Your answer should consist of the lines in the listing that hold "runghc".

SOURCE INFORMATION.
--------------------

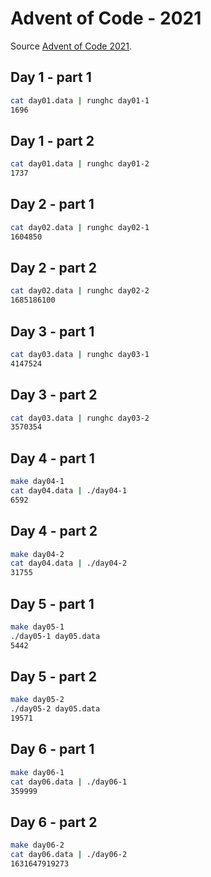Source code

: # Advent of Code - 2021

Source [Advent of Code 2021](https://adventofcode.com/2021/day/1).

## Day 1 - part 1

```bash
cat day01.data | runghc day01-1
1696
```

## Day 1 - part 2

```bash
cat day01.data | runghc day01-2
1737
```

## Day 2 - part 1

```bash
cat day02.data | runghc day02-1
1604850
```

## Day 2 - part 2

```bash
cat day02.data | runghc day02-2
1685186100
```

## Day 3 - part 1

```bash
cat day03.data | runghc day03-1
4147524
```

## Day 3 - part 2

```bash
cat day03.data | runghc day03-2
3570354
```

## Day 4 - part 1

```bash
make day04-1
cat day04.data | ./day04-1
6592
```

## Day 4 - part 2

```bash
make day04-2
cat day04.data | ./day04-2
31755
```

## Day 5 - part 1

```bash
make day05-1
./day05-1 day05.data
5442
```

## Day 5 - part 2

```bash
make day05-2
./day05-2 day05.data
19571
```

## Day 6 - part 1

```bash
make day06-1
cat day06.data | ./day06-1
359999
```

## Day 6 - part 2

```bash
make day06-2
cat day06.data | ./day06-2
1631647919273
```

--------------------

TASK OUTPUT.
cat day01.data | runghc day01-1
cat day01.data | runghc day01-2
cat day02.data | runghc day02-1
cat day02.data | runghc day02-2
cat day03.data | runghc day03-1
cat day03.data | runghc day03-2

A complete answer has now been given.